WA Research Tissue Network
WA Institute of Medical Research
It seems that almost every day heralds a new ‘breakthrough’ in our understanding of, or ability to treat, diseases such as cancer. However history has shown us that the majority of these are in reality relatively minor incremental advances in our knowledge, with few emerging as significant in improving healthcare. Much of this is due to overzealous reporting and overstatement for funding purposes, and it is clear that there is much to be done to make good on the promises of rapid advances in medicine through molecular biology.
Most recently, alongside the preliminary completion of the Human Genome Project, DNA array technology has been predicted to revolutionise our understanding of the natural history of disease by providing a means to examine several thousand genes in any individual at a single time. However, it is already clear that any practical applications of data from microarrays will utilise only a handful of the several thousand genes present on such arrays. Moreover, many gene array studies have been limited in using small numbers of samples and are biased towards cases from which spare tissue, excess to that required for a diagnosis, may be obtained. The potential for limited application of any findings is a real concern and therefore attention is already turning to validation of any such gene candidates in larger and broader patient series. This translational research may be carried out using archival pathology material and the following outlines some pressing issues with using this, as well as how this is currently being carried out in Perth.

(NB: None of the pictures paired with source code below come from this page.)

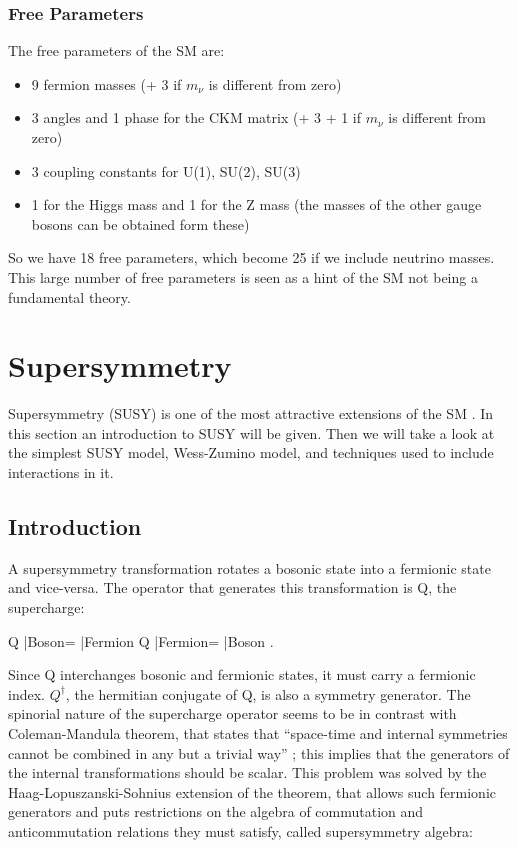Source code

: \subsubsection*{Free Parameters}
The free parameters of the SM are:
\begin{itemize}
\item 9 fermion masses (+ 3 if $m_\nu$ is different from zero)
\item 3 angles and 1 phase for the CKM matrix (+ 3 + 1 if $m_\nu$ is different from zero)
\item 3 coupling constants for U(1), SU(2), SU(3)
\item 1 for the Higgs mass and 1 for the Z mass (the masses of the other gauge bosons can be obtained form these)
\end{itemize}
So we have 18 free parameters, which become 25 if we include neutrino masses. This large number of free parameters is seen as a hint of the SM not being a fundamental theory.



\section{Supersymmetry}
\label{sec:SUSY}

Supersymmetry (SUSY) is one of the most attractive extensions of the SM \cite{martin:primer}. In this section an introduction to SUSY will be given. Then we will take a look at the simplest SUSY model, Wess-Zumino model, and techniques used to include interactions in it.


\subsection{Introduction}
\label{sec:susyintro}

A supersymmetry transformation rotates a bosonic state into a fermionic state and vice-versa. The operator that generates this transformation is Q, the supercharge:

\beq
Q |{\rm Boson}\rangle = |{\rm Fermion }\rangle \qquad\qquad
Q |{\rm Fermion}\rangle = |{\rm Boson }\rangle .
\eeq

Since Q interchanges bosonic and fermionic states, it must carry a fermionic index. $Q^\dagger$, the hermitian conjugate of Q, is also a symmetry generator. The spinorial nature of the  supercharge operator seems to be in contrast with Coleman-Mandula theorem, that states that ``space-time and internal symmetries cannot be combined in any but a trivial way'' \cite{coleman:mandula}; this implies that the generators of the internal transformations should be scalar. 
This problem was solved by the Haag-Lopuszanski-Sohnius extension of the theorem, that allows such fermionic generators and puts restrictions on the algebra of commutation and anticommutation relations they must satisfy, called supersymmetry algebra:

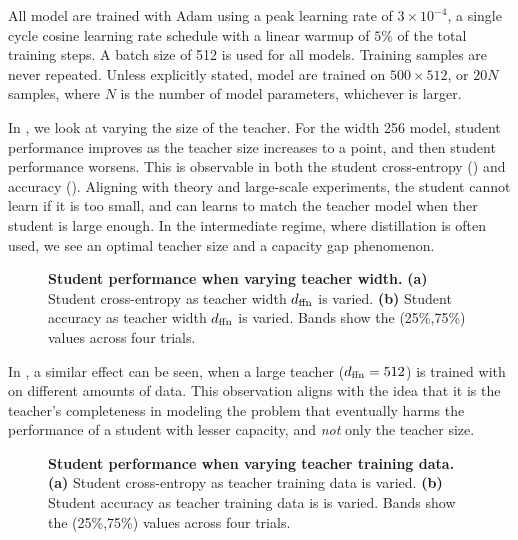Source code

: All model are trained with Adam \citep{DBLP:journals/corr/KingmaB14}
using a peak learning rate of $3\times 10^{-4}$,
a single cycle cosine learning rate schedule with a linear warmup of $5\%$ of the total training steps.
A batch size of 512 is used for all models.
Training samples are never repeated.
Unless explicitly stated, model are trained on 
$500\times 512$, or $20N$ samples, where $N$ is the number of model parameters, whichever is larger.

In , we look at varying the size of the teacher.
For the width 256 model,
student performance improves as the teacher size increases to a point, and then student performance worsens.
This is observable in both the student cross-entropy () and accuracy ().
Aligning with theory and large-scale experiments, the student cannot learn if it is too small, and can learns to match the teacher model when ther student is large enough. In the intermediate regime, where distillation is often used, we see an optimal teacher size and a capacity gap phenomenon.

\begin{figure}[h]
	\centering
	\caption{\textbf{Student performance when varying teacher width.}
	\textbf{(a)} Student cross-entropy as teacher width $d_\text{ffn}$ is varied. 
	\textbf{(b)} Student accuracy as teacher width $d_\text{ffn}$ is varied.
    Bands show the (25\%,75\%) values across four trials.}
    \label{fig:student-teacher-size-remap-loss}
\end{figure}

In , a similar effect can be seen, when a large teacher ($d_\text{ffn}=512$) is trained with on different amounts of data. This observation aligns with the idea that it is the teacher's completeness in modeling the problem that eventually harms the performance of a student with lesser capacity, and \emph{not} only the teacher size.


\begin{figure}[h]
	\centering
	\caption{\textbf{Student performance when varying teacher training data.}
	\textbf{(a)} Student cross-entropy as teacher training data is varied. 
	\textbf{(b)} Student accuracy as teacher training data is is varied.
    Bands show the (25\%,75\%) values across four trials.}
    \label{fig:student-teacher-steps-remap-loss}
\end{figure}
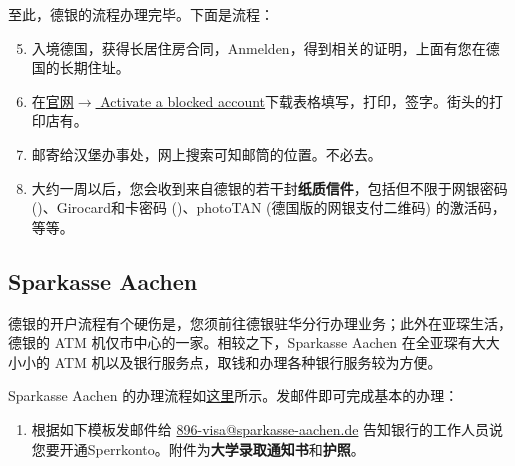     至此，德银的流程办理完毕。下面是流程：

    \begin{enumerate}
      \setcounter{enumi}{4}
      \item 入境德国，获得长居住房合同，Anmelden，得到相关的证明，上面有您在德国的长期住址。
      \item 在\href{https://www.deutsche-bank.de/pk/konto-und-karte/konten-im-ueberblick/internationale-studenten1.html#parsys-tabs_copy_1250445051-tabsParsys-tabpanel_1536556080-tabPanelParsys-accordion-accordionParsys-accordionentry_317017862}{官网$\rightarrow$ Activate a blocked account}下载表格填写，打印，签字。街头的打印店有。
      \item 邮寄给汉堡办事处，网上搜索可知邮筒的位置。不必去。
      \item 大约一周以后，您会收到来自德银的若干封\textbf{纸质信件}，包括但不限于网银密码 ()、Girocard和卡密码 ()、photoTAN (德国版的网银支付二维码) 的激活码，等等。
    \end{enumerate}

  \subsection{Sparkasse Aachen}\label{subsec:Sparkasse Aachen}

    德银的开户流程有个硬伤是，您须前往德银驻华分行办理业务；此外在亚琛生活，德银的 ATM 机仅市中心的一家。相较之下，Sparkasse Aachen 在全亚琛有大大小小的 ATM 机以及银行服务点，取钱和办理各种银行服务较为方便。

    Sparkasse Aachen 的办理流程如\href{https://www.sparkasse.de/pk/ratgeber/bildung/studium/sperrkonto.html}{这里}所示。发邮件即可完成基本的办理：

    \begin{enumerate}
      \item 根据如下模板发邮件给 \href{mailto:896-visa@sparkasse-aachen.de}{896-visa@sparkasse-aachen.de} 告知银行的工作人员说您要开通Sperrkonto。附件为\textbf{大学录取通知书}和\textbf{护照}。
    \end{enumerate}

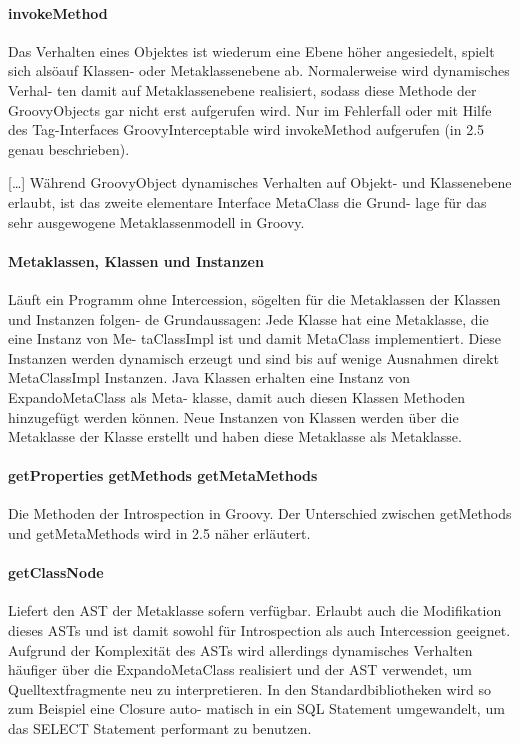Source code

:\documentclass[11pt,english,ngerman, headsepline]{scrreprt}
\begin{document}
\paragraph{ invokeMethod } Das Verhalten eines Objektes ist wiederum eine Ebene
höher angesiedelt, spielt sich alsöauf Klassen- oder Metaklassenebene ab.
Normalerweise wird dynamisches Verhal- ten damit auf Metaklassenebene
realisiert, sodass diese Methode der GroovyObjects gar nicht erst aufgerufen
wird. Nur im Fehlerfall oder mit Hilfe des Tag-Interfaces GroovyInterceptable
wird invokeMethod aufgerufen (in 2.5 genau beschrieben).

[\ldots] Während GroovyObject dynamisches Verhalten auf Objekt- und
Klassenebene erlaubt, ist das zweite elementare Interface MetaClass die Grund-
lage für das sehr ausgewogene Metaklassenmodell in Groovy.

\paragraph{ Metaklassen, Klassen und Instanzen} Läuft ein Programm ohne
Intercession, sögelten für die Metaklassen der Klassen und Instanzen folgen- de
Grundaussagen: Jede Klasse hat eine Metaklasse, die eine Instanz von Me-
taClassImpl ist und damit MetaClass implementiert. Diese Instanzen werden
dynamisch erzeugt und sind bis auf wenige Ausnahmen direkt MetaClassImpl
Instanzen. Java Klassen erhalten eine Instanz von ExpandoMetaClass als Meta-
klasse, damit auch diesen Klassen Methoden hinzugefügt werden können. Neue
Instanzen von Klassen werden über die Metaklasse der Klasse erstellt und haben
diese Metaklasse als Metaklasse.




 
\paragraph{ getProperties getMethods getMetaMethods}
Die Methoden der Introspection in Groovy. Der Unterschied zwischen getMethods
und getMetaMethods wird in 2.5 näher erläutert.
\paragraph{ getClassNode}
Liefert den AST der Metaklasse sofern verfügbar. Erlaubt auch die Modifikation
dieses ASTs und ist damit sowohl für Introspection als auch Intercession
geeignet. Aufgrund der Komplexität des ASTs wird allerdings dynamisches
Verhalten häufiger über die ExpandoMetaClass realisiert und der AST verwendet,
um Quelltextfragmente neu zu interpretieren. In den Standardbibliotheken wird so
zum Beispiel eine Closure auto- matisch in ein SQL Statement umgewandelt, um das
SELECT Statement performant zu benutzen.
\end{document}
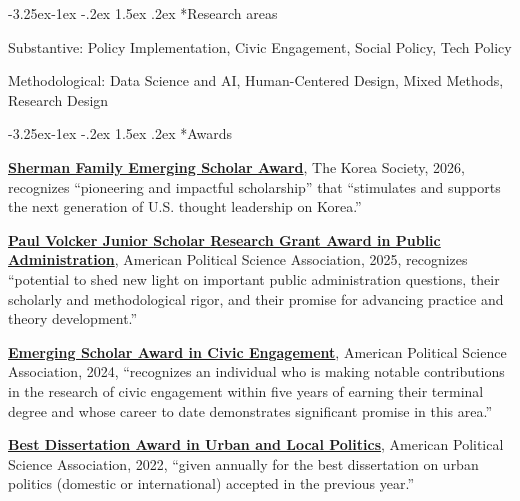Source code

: \documentclass[10pt, letterpaper]{article}
\makeatletter
\renewcommand\subsection{\@startsection{subsection}{2}{\z@}%
  {-3.25ex\@plus -1ex \@minus -.2ex}%
  {1.5ex \@plus .2ex}%
  {\normalfont\large\bfseries\color{cvnavy}}}
\makeatother
\begin{document}
\subsection*{Research areas}

\begin{description}\itemsep1pt \parskip1pt
    \item Substantive: Policy Implementation, Civic Engagement, Social Policy, Tech Policy
    \item Methodological: Data Science and AI, Human-Centered Design, Mixed Methods, Research Design
\end{description}

\subsection*{Awards}
\begin{etaremune}

\item \textbf{\href{https://www.koreasociety.org/}{Sherman Family Emerging Scholar Award}}, The Korea Society, 2026, recognizes ``pioneering and impactful scholarship'' that ``stimulates and supports the next generation of U.S. thought leadership on Korea.''

\item \textbf{\href{https://apsanet.org/membership/organized-sections/organized-section-6-volcker-junior-scholar-research-grant/}{Paul Volcker Junior Scholar Research Grant Award in Public Administration}}, American Political Science Association, 2025, recognizes ``potential to shed new light on important public administration questions, their scholarly and methodological rigor, and their promise for advancing practice and theory development.''

\item \textbf{\href{https://sites.google.com/view/apsacivic/about-apsa-civic/awards?authuser=0}{Emerging Scholar Award in Civic Engagement}}, American Political Science Association, 2024, ``recognizes an individual who is making notable contributions in the research of civic engagement within five years of earning their terminal degree and whose career to date demonstrates significant promise in this area.''  

\item \textbf{\href{https://politicalsciencenow.com/congratulations-to-apsa-organized-section-award-recipients-sections-1-20/}{Best Dissertation Award in Urban and Local Politics}}, American Political Science Association, 2022, ``given annually for the best dissertation on urban politics (domestic or international) accepted in the previous year.''


\end{etaremune}
\end{document}
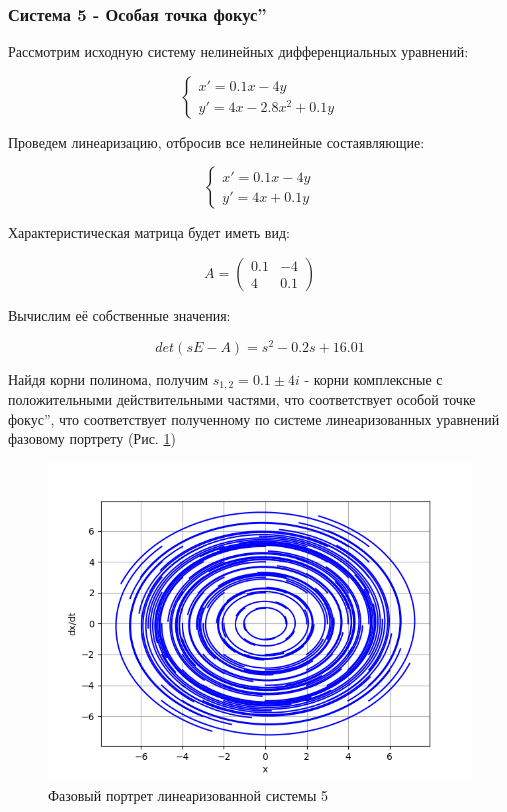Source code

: \subsubsection{Система 5 - Особая точка  фокус\textquotedblright}

Рассмотрим исходную систему нелинейных дифференциальных уравнений:

$$
\begin{cases}
x' = 0.1x - 4y \\
y' = 4x - 2.8x^2 + 0.1y
\end{cases}
$$

Проведем линеаризацию, отбросив все нелинейные состаявляющие:

$$
\begin{cases}
	x' = 0.1x - 4y \\
	y' = 4x + 0.1y
\end{cases}
$$

Характеристическая матрица будет иметь вид:

$$
A = 
\begin{pmatrix}
	0.1 & -4 \\
	4 & 0.1
\end{pmatrix}
$$

Вычислим её собственные значения:

$$
det(sE - A) = s^2 - 0.2s + 16.01
$$

Найдя корни полинома, получим $s_{1,2} = 0.1 \pm 4i$ - корни комплексные с положительными действительными частями, 
что соответствует особой точке  фокус\textquotedblright, 
что соответствует полученному по системе линеаризованных уравнений фазовому портрету (Рис. \ref{fig:9})

\begin{figure}[H]
	\centering
	\includegraphics[width=0.6\linewidth]{body/images/Linearized-system-5.png}
	\caption{Фазовый портрет линеаризованной системы 5}
	\label{fig:9}
\end{figure}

The supply of quality human tissue for validation of new prognostic and predictive markers is dependent on pathology services whose primary objective is to provide diagnoses and not to provide a suitable archive for research. Moreover, access to these archives is limited by stringent ethical considerations, there are issues regarding the number of cases available and how representative these are of a general population, and great care has to be taken to ensure some element of consistency in the handling of the tissue. As important as access to the pathological material itself is the breadth and quality of associated clinical information such as staging, treatment and outcome.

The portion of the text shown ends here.